The first airing of the Vampire proved it to be a tribute to the D.H. design and aerodynamics staff, as it behaved almost exactly as they had forecast. There was, however, somewhat of an aileron overbalance which limited the speed to 250 m.p.h. and a rather severe tip stall. Geoffrey de Havilland had made a number of investigation- flights on Mosquitoes for compressibility effects, but on the Vampire he has done extensive work. The Vampire, under the effects of compressibility, executes a series of sudden high-speed stalls: The path of the machine is similar to an artist's conception of a streak of lightning, and unless the pilot is strapped-in tightly he is likely to be knocked out by hitting the cockpit roof. Geoffrey, with another pilot, has flown the Vampire in tight formation at over 500 m.p.h., and to investigate snaking, which is causing considerable trouble on most jet aircraft, he has flown the Vampire with rudder locked. Like most of the test pilots of that era, he was living on borrowed time, they having at some stage of their careers had close shaves. Strangely enough, Geoffrey's nearest go was on about the mildest type he ever flew. It was the first production Moth Minor. The prototype had completed its spinning tests, and the same tests on the production model appeared to be only a matter of form. He was flying with John Cunningham (now Group Capt., D.S.O., D.F.C., and test pilot for the D.H. engine division) at the time. The Minor was put into a spin at 5-6,oooft, but after it had failed to come out in five turns and the engine had stopped, a panic decision was made to abandon ship.Test-flying a Hurricane, too, almost saw him off. This particular aircraft had had a gruelling time in the Battle of Britain, and the whole canopy came off at 4,000ft.hitting him in the face as it blew backwards. At first blind through the amount of blood in his eyes, he flew more by instinct than anything else until he found he could get a little relief by holding his face close to the instrument board. The blood dispersed a little and he was able to land through what appeared to be a thick yellow haze. He wears the scars across his nose to this day, and there was a terrible moment during that flight when he thought he was really blind. On another occasion the oxygen bottle contained only compressed air, and the effects from this were at first blamed on the previous night's party.
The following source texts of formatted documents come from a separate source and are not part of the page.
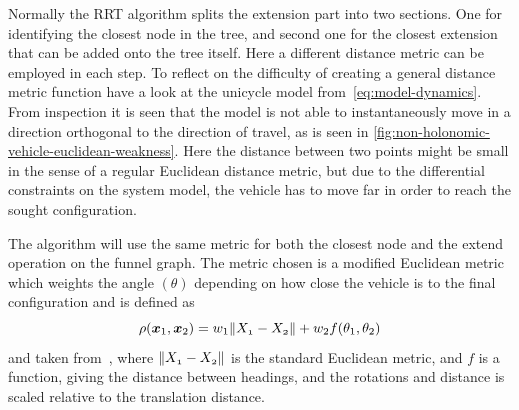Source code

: Normally the \ac{RRT} algorithm splits the extension part into two sections. One
for identifying the closest node in the tree, and second one for the closest
extension that can be added onto the tree itself. Here a different distance
metric can be employed in each step. To reflect on the difficulty of creating a
general distance metric function have a look at the unicycle model
from~\cref{eq:model-dynamics}. From inspection it is seen that the model is not
able to instantaneously move in a direction orthogonal to the direction of
travel, as is seen in \cref{fig:non-holonomic-vehicle-euclidean-weakness}. Here
the distance between two points might be small in the sense of a regular
Euclidean distance metric, but due to the differential constraints on the system
model, the vehicle has to move far in order to reach the sought configuration.

The \rrtfunnel{} algorithm will use the same metric for both the closest node
and the extend operation on the funnel graph. The metric chosen is a modified
Euclidean metric which weights the angle \((\theta)\) depending on how close the
vehicle is to the final configuration and is defined as
\[
  \rho(\boldsymbol{x}_{1}, \boldsymbol{x}_{2}) = w_{1}\lVert\mathnormal{X_{1}} -
    \mathnormal{X_{2}}\rVert + w_{2}f(\theta_1,\theta_2)
\]
and taken from~\cite{kuffnerEffectiveSamplingDistance2004}, where
\(\lVert\mathnormal{X_{1}} - \mathnormal{X_{2}}\rVert\) is the standard Euclidean
metric, and \(f\) is a function, giving the distance between headings, and the
rotations and distance is scaled relative to the translation distance.

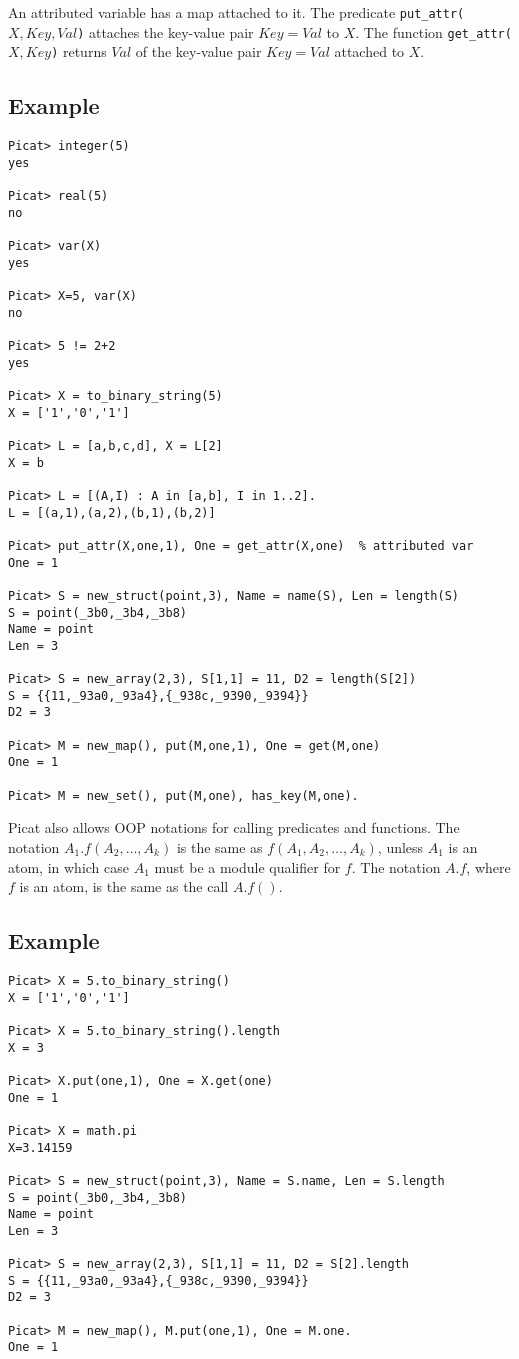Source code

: An attributed variable has a map attached to it. The predicate \texttt{put\_attr($X,Key,Val$)} attaches the key-value pair \texttt{$Key$$=$$Val$} to \texttt{$X$}. The function \texttt{get\_attr($X,Key$)} returns \texttt{$Val$} of the key-value pair \texttt{$Key$$=$$Val$} attached to \texttt{$X$}. 

\subsection*{Example}
\begin{verbatim}
Picat> integer(5)
yes

Picat> real(5)
no

Picat> var(X)
yes

Picat> X=5, var(X)
no

Picat> 5 != 2+2
yes

Picat> X = to_binary_string(5)
X = ['1','0','1']

Picat> L = [a,b,c,d], X = L[2]
X = b

Picat> L = [(A,I) : A in [a,b], I in 1..2].
L = [(a,1),(a,2),(b,1),(b,2)]

Picat> put_attr(X,one,1), One = get_attr(X,one)  % attributed var
One = 1

Picat> S = new_struct(point,3), Name = name(S), Len = length(S)
S = point(_3b0,_3b4,_3b8)
Name = point
Len = 3

Picat> S = new_array(2,3), S[1,1] = 11, D2 = length(S[2])
S = {{11,_93a0,_93a4},{_938c,_9390,_9394}}
D2 = 3

Picat> M = new_map(), put(M,one,1), One = get(M,one)
One = 1

Picat> M = new_set(), put(M,one), has_key(M,one).
\end{verbatim}

Picat also allows OOP notations for calling predicates and functions. The notation \texttt{$A_1.f(A_2,\ldots,A_k)$} is the same as \texttt{$f(A_1,A_2,\ldots,A_k)$}, unless $A_1$ is an atom, in which case $A_1$ must be a module qualifier for $f$.  The notation $A.f$, where $f$ is an atom, is the same as the call \texttt{$A.f()$}. 

\subsection*{Example}
\begin{verbatim}
Picat> X = 5.to_binary_string()
X = ['1','0','1']

Picat> X = 5.to_binary_string().length
X = 3

Picat> X.put(one,1), One = X.get(one)
One = 1

Picat> X = math.pi
X=3.14159

Picat> S = new_struct(point,3), Name = S.name, Len = S.length
S = point(_3b0,_3b4,_3b8)
Name = point
Len = 3

Picat> S = new_array(2,3), S[1,1] = 11, D2 = S[2].length
S = {{11,_93a0,_93a4},{_938c,_9390,_9394}}
D2 = 3

Picat> M = new_map(), M.put(one,1), One = M.one.
One = 1
\end{verbatim}

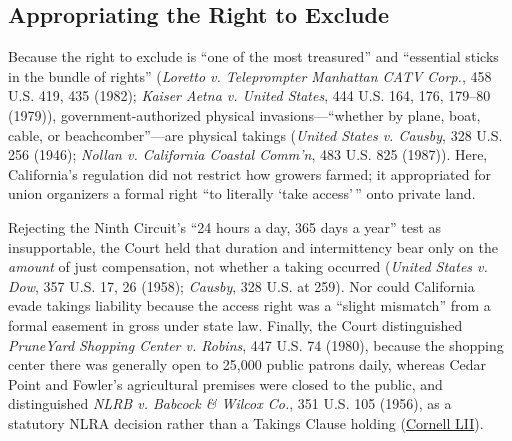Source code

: \documentclass[12pt]{article}
\begin{document}
\subsection{Appropriating the Right to Exclude}
Because the right to exclude is ``one of the most treasured'' and ``essential sticks in the bundle of rights'' (\textit{Loretto v. Teleprompter Manhattan CATV Corp.}, 458 U.S. 419, 435 (1982); \textit{Kaiser Aetna v. United States}, 444 U.S. 164, 176, 179--80 (1979)), government-authorized physical invasions---``whether by plane, boat, cable, or beachcomber''---are physical takings (\textit{United States v. Causby}, 328 U.S. 256 (1946); \textit{Nollan v. California Coastal Comm'n}, 483 U.S. 825 (1987)). Here, California's regulation did not restrict how growers farmed; it appropriated for union organizers a formal right ``to literally `take access'\,'' onto private land.

Rejecting the Ninth Circuit's ``24 hours a day, 365 days a year'' test as insupportable, the Court held that duration and intermittency bear only on the \emph{amount} of just compensation, not whether a taking occurred (\textit{United States v. Dow}, 357 U.S. 17, 26 (1958); \textit{Causby}, 328 U.S. at 259). Nor could California evade takings liability because the access right was a ``slight mismatch'' from a formal easement in gross under state law. Finally, the Court distinguished \textit{PruneYard Shopping Center v. Robins}, 447 U.S. 74 (1980), because the shopping center there was generally open to 25,000 public patrons daily, whereas Cedar Point and Fowler's agricultural premises were closed to the public, and distinguished \textit{NLRB v. Babcock \& Wilcox Co.}, 351 U.S. 105 (1956), as a statutory NLRA decision rather than a Takings Clause holding (\href{https://www.law.cornell.edu/supremecourt/text/20-107}{Cornell LII}).
\end{document}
In the days of peace before the war Geoffrey de Havilland was to be seen at all the air meetings and twice finished 4th in the King's Cup Race flying the TKi and TK2. He was awarded the OBE in the King's birthday honours in 1945.
Geoffrey flew the first DH 108 prototype, TG283, utilising the Vampire fuselage and a 43° swept wing on 15 May 1946. Designed to investigate low-speed handling, it was capable of only 280 mph (451 km/h). Geoffrey de Havilland, gave a display flight in the DH 108 during the 1946 Society of British Aircraft Constructors (SBAC) airshow at Radlett.
The second, high-speed prototype, TG306, with a 45° swept wing incorporating automatic leading-edge Handley Page slats and powered by a de Havilland Goblin 3 turbojet, flew soon after in June 1946. Modifications to the design included a more streamlined, longer nose and a smaller canopy (framed by a strengthened metal fairing) facilitated by lowering the pilot's seat. While being used to evaluate handling characteristics at high-speed, on 27 September 1946 TG306 suffered a catastrophic structural failure that occurred in a dive from 10,000 ft (3,050 m) at Mach 0.9 and crashed in the Thames Estuary killing Geoffrey de Havilland Jr.